Table 2. Jorge Lôbo’s disease etiology through the years.

Genera and species Year Reference
Glenosporella loboi * 1940 Da Fonseca and Arêa Leão [32]
Glenosporopsis amazonica 1943 Da Fonseca [33]
Paracoccidioides loboi * 1948–1949 Almeida and Lacaz [34]
Blastomyces loboi 1952 Langeron and Vanbreuseghem [35]
Loboa loboi * 1956 Ciferri and colleagues [36]
Lobomyces loboi 1958 Borelli [37]
Lacazia loboi * 1999 Taborda and colleagues [38]
Candida loboi 2015 Costa [39]

Binomials used to name the etiologic agent of Jorge Lôbo’s disease over the years.

*Accepted synonyms of Paracoccidioides lobogeorgii.

Table 3. Molecular study of Jorge Lôbo’s disease contaminants suggested as the disease etiology.

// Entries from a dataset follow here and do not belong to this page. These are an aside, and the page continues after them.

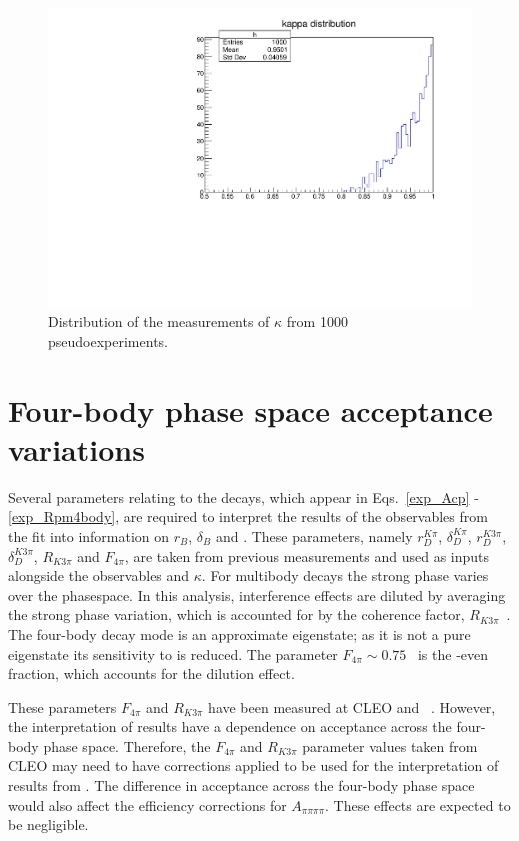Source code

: \begin{figure}[h]
\centering
\includegraphics[width=0.5\linewidth]{figures/results/kappa.pdf}
\caption{Distribution of the measurements of $\kappa$ from 1000 pseudoexperiments.}
\label{kappadistribution}
\end{figure}

\section{Four-body phase space acceptance variations}
\label{sec:interpretation:inputs}

Several parameters relating to the \Dz decays, which appear in Eqs.~\ref{exp_Acp} - \ref{exp_Rpm4body}, are required to interpret the results of the \CP observables from the \CP fit into information on $r_B$, $\delta_B$ and \Pgamma. These parameters, namely $r_D^{K\pi}$, $\delta_D^{K\pi}$, $r_D^{K3\pi}$, $\delta_D^{K3\pi}$, $R_{K3\pi}$ and $F_{4\pi}$, are taken from previous measurements and used as inputs alongside the \CP observables and $\kappa$. For multibody \decay{\D}{\Kmp\pipm\pimp\pipm} decays the strong phase varies over the phasespace. In this analysis, interference effects are diluted by averaging the strong phase variation, which is accounted for by the coherence factor, $R_{K3\pi}$~\cite{charmk3pi,LHCb-PAPER-2015-057}. The four-body \Dz decay mode \decay{\D}{\pip\pim\pip\pim} is an approximate \CP eigenstate; as it is not a pure \CP eigenstate its sensitivity to \Pgamma is reduced. The parameter $F_{4\pi} \sim 0.75$~\cite{charm4pi} is the \CP-even fraction, which accounts for the dilution effect.

These parameters $F_{4\pi}$ and $R_{K3\pi}$ have been measured at CLEO and \lhcb~\cite{charmk3pi,LHCb-PAPER-2015-057,charm4pi}. However, the interpretation of \lhcb results have a dependence on \lhcb acceptance across the four-body phase space. Therefore, the $F_{4\pi}$ and $R_{K3\pi}$ parameter values taken from CLEO may need to have corrections applied to be used for the interpretation of results from \lhcb. The difference in \lhcb acceptance across the four-body phase space would also affect the efficiency corrections for $A_{\pi\pi\pi\pi}$. These effects are expected to be negligible.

Isolate Number Original Proposed Name Phenotypic Identification Molecular Identification NCBI Accession Numbers
294 [40,41] None Sterigmatomyces holophilus [41] Sterigmatomyces holophilus [42] DQ985957
481 [33,41] Glenosporopsis Amazonica [33] Aspergillus penicillioides [40,41] Aspergillus penicillioides [42] DQ985958
1488 = 525 [33,41] Glenosporella loboi [32] Loboa loboi [36] Paracoccidioides brasiliensis [40,41] Paracoccidioides brasiliensis [42] DQ667982
979 = 852 [40,41] None Aspergillus penicillioides [40,41] Aspergillus penicillioides [42] DQ985960
987 = 755 = 767 [40,41] None Aspergillus penicillioides [40,41] Aspergillus penicillioides [42] DQ985959
LD1481194 [39] Candida loboi [39] Candida sp. [39] Candida tropicalis [43] GCA_001005365.1

Original contaminant fungi and Paracoccidioides brasiliensis isolates mistakenly identified as the etiologic agents of Jorge Lôbo’s disease, confirmed by molecular methodologies.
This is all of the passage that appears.